ソウル市内ににある劇場のなかでも重要な公演拠点のひとつになっているドゥサン(斗山)アートセンターのSpace111で中津留章仁原作の『背水の孤島』韓国版が、6月10日~7月5日まで上演されました。
「ドゥサン人文劇場-不信の時代」と題した3作連続上演を締めくくる作品として上演された『背水の孤島』は中津留氏が主催する劇団TRASHMASTERSが2011年、12年に上演し紀伊国屋演劇賞個人賞、読売演劇大賞選考委員特別賞など多数受賞した作品。東京・永田町―石巻―そして12年後の都内警備会社と3つのシーンに分け、震災後の日本をリアルに切り取った物語です。(詳しいストーリーは国際交流基金のサイトに紹介されています)

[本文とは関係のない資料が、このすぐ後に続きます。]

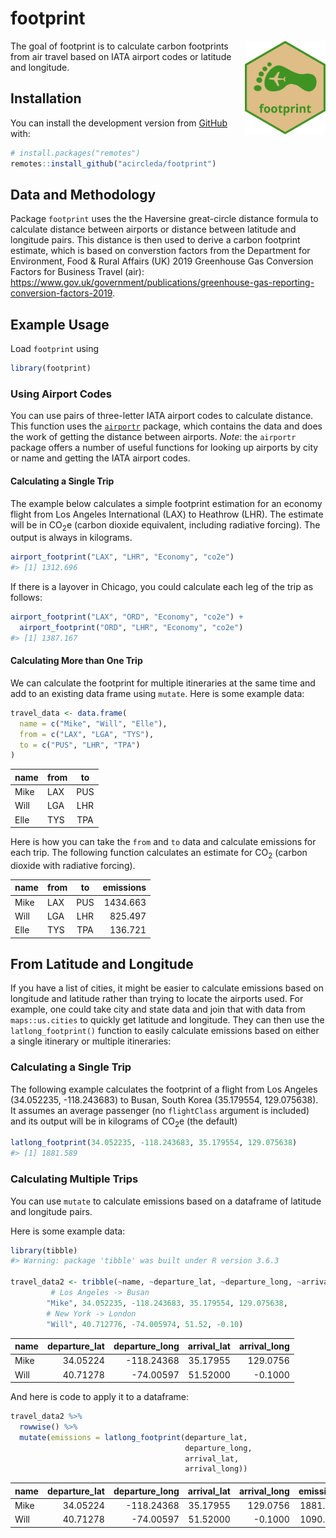 <!-- README.md is generated from README.Rmd. Please edit that file -->

# footprint

<img src="man/figures/footprint_hex.png" align="right" height=150/>

The goal of footprint is to calculate carbon footprints from air travel
based on IATA airport codes or latitude and longitude.

## Installation

You can install the development version from
[GitHub](https://github.com/) with:

``` r
# install.packages("remotes")
remotes::install_github("acircleda/footprint")
```

## Data and Methodology

Package `footprint` uses the the Haversine great-circle distance formula
to calculate distance between airports or distance between latitude and
longitude pairs. This distance is then used to derive a carbon footprint
estimate, which is based on converstion factors from the Department for
Environment, Food & Rural Affairs (UK) 2019 Greenhouse Gas Conversion
Factors for Business Travel (air):
<https://www.gov.uk/government/publications/greenhouse-gas-reporting-conversion-factors-2019>.

## Example Usage

Load `footprint` using

``` r
library(footprint)
```

### Using Airport Codes

You can use pairs of three-letter IATA airport codes to calculate
distance. This function uses the
[`airportr`](https://github.com/dshkol/airportr) package, which contains
the data and does the work of getting the distance between airports.
*Note*: the `airportr` package offers a number of useful functions for
looking up airports by city or name and getting the IATA airport codes.

#### Calculating a Single Trip

The example below calculates a simple footprint estimation for an
economy flight from Los Angeles International (LAX) to Heathrow (LHR).
The estimate will be in CO<sub>2</sub>e (carbon dioxide equivalent,
including radiative forcing). The output is always in kilograms.

``` r
airport_footprint("LAX", "LHR", "Economy", "co2e")
#> [1] 1312.696
```

If there is a layover in Chicago, you could calculate each leg of the
trip as follows:

``` r
airport_footprint("LAX", "ORD", "Economy", "co2e") + 
  airport_footprint("ORD", "LHR", "Economy", "co2e")
#> [1] 1387.167
```

#### Calculating More than One Trip

We can calculate the footprint for multiple itineraries at the same time
and add to an existing data frame using `mutate`. Here is some example
data:

``` r
travel_data <- data.frame(
  name = c("Mike", "Will", "Elle"),
  from = c("LAX", "LGA", "TYS"),
  to = c("PUS", "LHR", "TPA")
)
```

| name | from | to  |
| :--- | :--- | :-: |
| Mike | LAX  | PUS |
| Will | LGA  | LHR |
| Elle | TYS  | TPA |

Here is how you can take the `from` and `to` data and calculate
emissions for each trip. The following function calculates an estimate
for CO<sub>2</sub> (carbon dioxide with radiative forcing).

| name | from | to  | emissions |
| :--- | :--- | :-: | --------: |
| Mike | LAX  | PUS |  1434.663 |
| Will | LGA  | LHR |   825.497 |
| Elle | TYS  | TPA |   136.721 |

## From Latitude and Longitude

If you have a list of cities, it might be easier to calculate emissions
based on longitude and latitude rather than trying to locate the
airports used. For example, one could take city and state data and join
that with data from `maps::us.cities` to quickly get latitude and
longitude. They can then use the `latlong_footprint()` function to
easily calculate emissions based on either a single itinerary or
multiple itineraries:

### Calculating a Single Trip

The following example calculates the footprint of a flight from Los
Angeles (34.052235, -118.243683) to Busan, South Korea (35.179554,
129.075638). It assumes an average passenger (no `flightClass` argument
is included) and its output will be in kilograms of CO<sub>2</sub>e (the
default)

``` r
latlong_footprint(34.052235, -118.243683, 35.179554, 129.075638)
#> [1] 1881.589
```

### Calculating Multiple Trips

You can use `mutate` to calculate emissions based on a dataframe of
latitude and longitude pairs.

Here is some example data:

``` r
library(tibble)
#> Warning: package 'tibble' was built under R version 3.6.3

travel_data2 <- tribble(~name, ~departure_lat, ~departure_long, ~arrival_lat, ~arrival_long,
         # Los Angeles -> Busan
        "Mike", 34.052235, -118.243683, 35.179554, 129.075638,
        # New York -> London
        "Will", 40.712776, -74.005974, 51.52, -0.10)
```

| name | departure\_lat | departure\_long | arrival\_lat | arrival\_long |
| :--- | -------------: | --------------: | -----------: | ------------: |
| Mike |       34.05224 |     \-118.24368 |     35.17955 |      129.0756 |
| Will |       40.71278 |      \-74.00597 |     51.52000 |      \-0.1000 |

And here is code to apply it to a dataframe:

``` r
travel_data2 %>%
  rowwise() %>%
  mutate(emissions = latlong_footprint(departure_lat,
                                       departure_long,
                                       arrival_lat,
                                       arrival_long))
```

| name | departure\_lat | departure\_long | arrival\_lat | arrival\_long | emissions |
| :--- | -------------: | --------------: | -----------: | ------------: | --------: |
| Mike |       34.05224 |     \-118.24368 |     35.17955 |      129.0756 |  1881.589 |
| Will |       40.71278 |      \-74.00597 |     51.52000 |      \-0.1000 |  1090.260 |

台本翻訳・構成を手掛けた、日本の舞台シーンにも造詣が深いイ・ホンイが“不信の時代”というテーマにピッタリだと劇場に推薦して上演が決定。演出は『アリバイ年代記』で東亜演劇賞など昨年の主要演劇賞をさらったキム・ジェヨプ、美術を『飛行少年KW4839』など最近は演出家としても活動する舞台デザイナーのヨ・シンドンと気鋭のスタッフが名を連ね、キャストも数々の話題作に出演した実力派がズラリ。近年稀に見る完成度の高さと俳優たちの熱演は口コミで評判が広がり、公演後半はチケットが連日完売する大ヒットとなりました。
この上演が注目度を高めたもう一つの要因として、4月に起きた「セウォル号沈没事故」は外せないでしょう。事故後、国の災害対策の比較材料としてニュース番組では東日本大震災が大きく取り上げられ、韓国の人たちは改めて関心を寄せていたからです。自国の災害対策の無力さ痛感した“アフター4.16”を経験したからこそ、この作品は一段とリアリティをもって観客に受け入れられたはず。失礼な言い方ですが、大きなクライシスを経て冷静さを取り戻しつつあったなかでの、“絶妙なタイミング”の上演だったのです。

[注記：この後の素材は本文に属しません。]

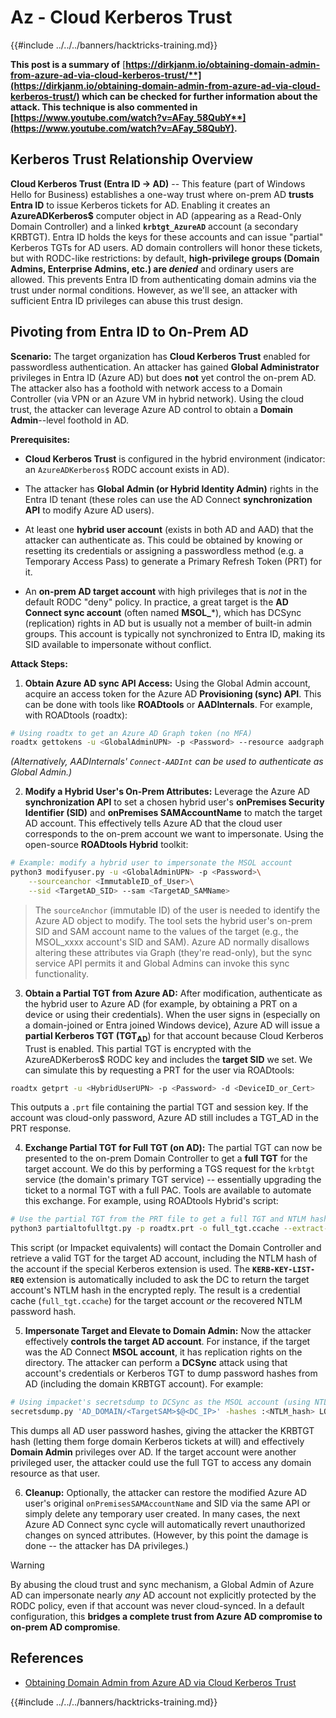 # Az - Cloud Kerberos Trust

{{#include ../../../banners/hacktricks-training.md}}

**This post is a summary of** [**https://dirkjanm.io/obtaining-domain-admin-from-azure-ad-via-cloud-kerberos-trust/**](https://dirkjanm.io/obtaining-domain-admin-from-azure-ad-via-cloud-kerberos-trust/) **which can be checked for further information about the attack. This technique is also commented in** [**https://www.youtube.com/watch?v=AFay_58QubY**](https://www.youtube.com/watch?v=AFay_58QubY)**.**

## Kerberos Trust Relationship Overview

**Cloud Kerberos Trust (Entra ID -> AD)** -- This feature (part of Windows Hello for Business) establishes a one-way trust where on-prem AD **trusts Entra ID** to issue Kerberos tickets for AD. Enabling it creates an **AzureADKerberos$** computer object in AD (appearing as a Read-Only Domain Controller) and a linked **`krbtgt_AzureAD`** account (a secondary KRBTGT). Entra ID holds the keys for these accounts and can issue "partial" Kerberos TGTs for AD users. AD domain controllers will honor these tickets, but with RODC-like restrictions: by default, **high-privilege groups (Domain Admins, Enterprise Admins, etc.) are *denied*** and ordinary users are allowed. This prevents Entra ID from authenticating domain admins via the trust under normal conditions. However, as we'll see, an attacker with sufficient Entra ID privileges can abuse this trust design.

## Pivoting from Entra ID to On-Prem AD

**Scenario:** The target organization has **Cloud Kerberos Trust** enabled for passwordless authentication. An attacker has gained **Global Administrator** privileges in Entra ID (Azure AD) but does **not** yet control the on-prem AD. The attacker also has a foothold with network access to a Domain Controller (via VPN or an Azure VM in hybrid network). Using the cloud trust, the attacker can leverage Azure AD control to obtain a **Domain Admin**--level foothold in AD.

**Prerequisites:**

-   **Cloud Kerberos Trust** is configured in the hybrid environment (indicator: an `AzureADKerberos$` RODC account exists in AD).

-   The attacker has **Global Admin (or Hybrid Identity Admin)** rights in the Entra ID tenant (these roles can use the AD Connect **synchronization API** to modify Azure AD users).

-   At least one **hybrid user account** (exists in both AD and AAD) that the attacker can authenticate as. This could be obtained by knowing or resetting its credentials or assigning a passwordless method (e.g. a Temporary Access Pass) to generate a Primary Refresh Token (PRT) for it.

-   An **on-prem AD target account** with high privileges that is *not* in the default RODC "deny" policy. In practice, a great target is the **AD Connect sync account** (often named **MSOL_***), which has DCSync (replication) rights in AD but is usually not a member of built-in admin groups. This account is typically not synchronized to Entra ID, making its SID available to impersonate without conflict.

**Attack Steps:**

1.  **Obtain Azure AD sync API Access:** Using the Global Admin account, acquire an access token for the Azure AD **Provisioning (sync) API**. This can be done with tools like **ROADtools** or **AADInternals**. For example, with ROADtools (roadtx):

```bash
# Using roadtx to get an Azure AD Graph token (no MFA)
roadtx gettokens -u <GlobalAdminUPN> -p <Password> --resource aadgraph
```

*(Alternatively, AADInternals' `Connect-AADInt` can be used to authenticate as Global Admin.)*

2.  **Modify a Hybrid User's On-Prem Attributes:** Leverage the Azure AD **synchronization API** to set a chosen hybrid user's **onPremises Security Identifier (SID)** and **onPremises SAMAccountName** to match the target AD account. This effectively tells Azure AD that the cloud user corresponds to the on-prem account we want to impersonate. Using the open-source **ROADtools Hybrid** toolkit:

```bash
# Example: modify a hybrid user to impersonate the MSOL account
python3 modifyuser.py -u <GlobalAdminUPN> -p <Password>\
    --sourceanchor <ImmutableID_of_User>\
    --sid <TargetAD_SID> --sam <TargetAD_SAMName>
```

> The `sourceAnchor` (immutable ID) of the user is needed to identify the Azure AD object to modify. The tool sets the hybrid user's on-prem SID and SAM account name to the values of the target (e.g., the MSOL_xxxx account's SID and SAM). Azure AD normally disallows altering these attributes via Graph (they're read-only), but the sync service API permits it and Global Admins can invoke this sync functionality.

3.  **Obtain a Partial TGT from Azure AD:** After modification, authenticate as the hybrid user to Azure AD (for example, by obtaining a PRT on a device or using their credentials). When the user signs in (especially on a domain-joined or Entra joined Windows device), Azure AD will issue a **partial Kerberos TGT (TGT**<sub>**AD**</sub>) for that account because Cloud Kerberos Trust is enabled. This partial TGT is encrypted with the AzureADKerberos$ RODC key and includes the **target SID** we set. We can simulate this by requesting a PRT for the user via ROADtools:

```bash
roadtx getprt -u <HybridUserUPN> -p <Password> -d <DeviceID_or_Cert>
```

This outputs a `.prt` file containing the partial TGT and session key. If the account was cloud-only password, Azure AD still includes a TGT_AD in the PRT response.

4.  **Exchange Partial TGT for Full TGT (on AD):** The partial TGT can now be presented to the on-prem Domain Controller to get a **full TGT** for the target account. We do this by performing a TGS request for the `krbtgt` service (the domain's primary TGT service) -- essentially upgrading the ticket to a normal TGT with a full PAC. Tools are available to automate this exchange. For example, using ROADtools Hybrid's script:

```bash
# Use the partial TGT from the PRT file to get a full TGT and NTLM hash
python3 partialtofulltgt.py -p roadtx.prt -o full_tgt.ccache --extract-hash
```

This script (or Impacket equivalents) will contact the Domain Controller and retrieve a valid TGT for the target AD account, including the NTLM hash of the account if the special Kerberos extension is used. The **`KERB-KEY-LIST-REQ`** extension is automatically included to ask the DC to return the target account's NTLM hash in the encrypted reply. The result is a credential cache (`full_tgt.ccache`) for the target account *or* the recovered NTLM password hash.

5.  **Impersonate Target and Elevate to Domain Admin:** Now the attacker effectively **controls the target AD account**. For instance, if the target was the AD Connect **MSOL account**, it has replication rights on the directory. The attacker can perform a **DCSync** attack using that account's credentials or Kerberos TGT to dump password hashes from AD (including the domain KRBTGT account). For example:

```bash
# Using impacket's secretsdump to DCSync as the MSOL account (using NTLM hash)
secretsdump.py 'AD_DOMAIN/<TargetSAM>$@<DC_IP>' -hashes :<NTLM_hash> LOCAL
```

This dumps all AD user password hashes, giving the attacker the KRBTGT hash (letting them forge domain Kerberos tickets at will) and effectively **Domain Admin** privileges over AD. If the target account were another privileged user, the attacker could use the full TGT to access any domain resource as that user.

6.  **Cleanup:** Optionally, the attacker can restore the modified Azure AD user's original `onPremisesSAMAccountName` and SID via the same API or simply delete any temporary user created. In many cases, the next Azure AD Connect sync cycle will automatically revert unauthorized changes on synced attributes. (However, by this point the damage is done -- the attacker has DA privileges.)

> [!WARNING]
> By abusing the cloud trust and sync mechanism, a Global Admin of Azure AD can impersonate nearly *any* AD account not explicitly protected by the RODC policy, even if that account was never cloud-synced. In a default configuration, this **bridges a complete trust from Azure AD compromise to on-prem AD compromise**.


## References

- [Obtaining Domain Admin from Azure AD via Cloud Kerberos Trust](https://dirkjanm.io/obtaining-domain-admin-from-azure-ad-via-cloud-kerberos-trust/)



{{#include ../../../banners/hacktricks-training.md}}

7月1日に原作者の中津留章仁氏が訪韓し、上演後、演出家のキム・ジェヨプ氏とともにアフタートークが行われました。3時間弱の公演後、トークは夜11時を回ってスタートしたにもかかわらず、キム演出家がウォーミングアップとして最初の質問をした後は、客席から次々と手が上がり、観客たちの作品に対する関心の高さが伝わってきました。

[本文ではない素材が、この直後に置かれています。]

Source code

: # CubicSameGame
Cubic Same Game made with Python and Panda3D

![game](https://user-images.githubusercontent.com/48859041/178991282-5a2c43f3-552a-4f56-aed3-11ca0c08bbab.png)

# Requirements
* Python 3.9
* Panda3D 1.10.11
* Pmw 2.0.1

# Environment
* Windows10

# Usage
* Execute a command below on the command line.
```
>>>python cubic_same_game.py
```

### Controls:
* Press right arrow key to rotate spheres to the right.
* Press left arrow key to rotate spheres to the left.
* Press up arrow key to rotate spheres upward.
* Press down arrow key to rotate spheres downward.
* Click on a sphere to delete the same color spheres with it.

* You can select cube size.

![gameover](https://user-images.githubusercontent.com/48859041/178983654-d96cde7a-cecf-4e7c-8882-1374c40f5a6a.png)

公演終了から時間が経過してしまいましたが、大きな意義ある上演だった韓国版上演での観客との対話の様子を紹介したいと思います。
●キム・ジェヨプ 「背水の孤島」を執筆したきっかけは?
中津留「3.14の震災があったあと、石巻市にボランティアに行きました。缶詰を拾ったり、瓦礫の撤去だったり、ある家庭の位牌を探してほしいとか、金庫を探してほしいとかいろんな依頼があったんですけども、そういったことを通して、地元の人やボランティア、報道の方などと触れ合っていくなかでこの作品の着想を得たわけです」
●キム・ジェヨプ 執筆からいま2年経っていますが、当時は震災を取り上げた作品としてはかなり早かったのではないでしょうか? 急いで作品に仕上げた理由は?
中津留「津波の被害や放射能の被害がどうなっていくのか、分からない状態で作品にまとめていく作業は非常に危険な作業だったわけです。日本の劇作家はある程度結果が出てから総括して書く、というタイプが多いような気がするんですね。この作品の場合は結果がほとんど分からない状態での執筆だったわけです。なぜそういう選択をしたのかというと、時間が経った後では総括はできると思うんですけど、その時の人間の心情や心の痛みや感じたことは時間が経つと薄れていくのではないかという危惧がありました。もちろん時間が経ったほうが近未来を描くうえではもっと正確な提示が出来たかもしれないんですけども、そのリスクよりも私は人間の心情を描くべきだと思ったんです。この作品を通じて心の痛みとか辛さ、この出来事をずっと忘れないための大きなものにするためだったんです」
●観客1 今日芝居をご覧になってどう思われたかお伺いしたいです。
中津留「まず、俳優陣の熱演に好感を持っています。それとキム・ジェヨプさんの演出のスマートさにも感心しています。日本ではもっとセットにリアリティがあったんです。(韓国版は)少し抽象的なセットになっていますね。抽象的にすることによって人の動きやどこのシーンを立てるかというのが明確になっていたと思います。何よりも俳優のエモーショナルな演技に共感しました」
●観客2 日本では今もメディアで取り上げられたり、人々が危険性を実感したりしていますか?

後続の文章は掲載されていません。